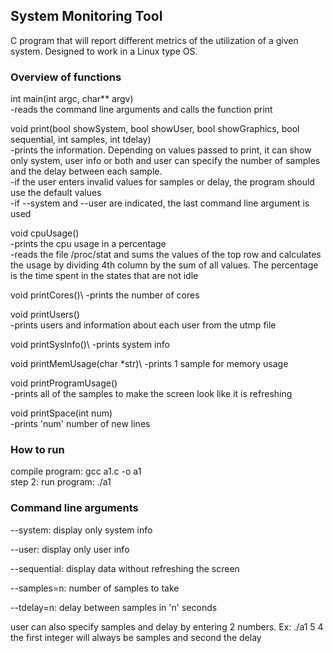 ## System Monitoring Tool

C program that will report different metrics of the utilization of a given system. Designed to work in a Linux type OS.

### Overview of functions

int main(int argc, char** argv)\
-reads the command line arguments and calls the function print


void print(bool showSystem, bool showUser, bool showGraphics, bool sequential, int samples, int tdelay)\
-prints the information. Depending on values passed to print, it can show only system, user info or both
and user can specify the number of samples and the delay between each sample.\
-if the user enters invalid values for samples or delay, the program should use the default values\
-if --system and --user are indicated, the last command line argument is used

void cpuUsage()\
-prints the cpu usage in a percentage\
-reads the file /proc/stat and sums the values of the top row and calculates the usage by dividing 4th column 
by the sum of all values. The percentage is the time spent in the states that are not idle

void printCores()\ 
-prints the number of cores 

void printUsers()\
-prints users and information about each user from the utmp file

void printSysInfo()\ 
-prints system info 

void printMemUsage(char *str)\ 
-prints 1 sample for memory usage

void printProgramUsage()\
-prints all of the samples to make the screen look like it is refreshing

void printSpace(int num)\
-prints 'num' number of new lines

### How to run 
compile program: gcc a1.c -o a1\
step 2: run program: ./a1

### Command line arguments
--system: display only system info

--user: display only user info

--sequential: display data without refreshing the screen

--samples=n: number of samples to take

--tdelay=n: delay between samples in 'n' seconds

user can also specify samples and delay by entering 2 numbers.
Ex: ./a1 5 4
the first integer will always be samples and second the delay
####################
The expected result is every line above containing the string "percentage".

» **Result of this task**
-prints the cpu usage in a percentage\
by the sum of all values. The percentage is the time spent in the states that are not idle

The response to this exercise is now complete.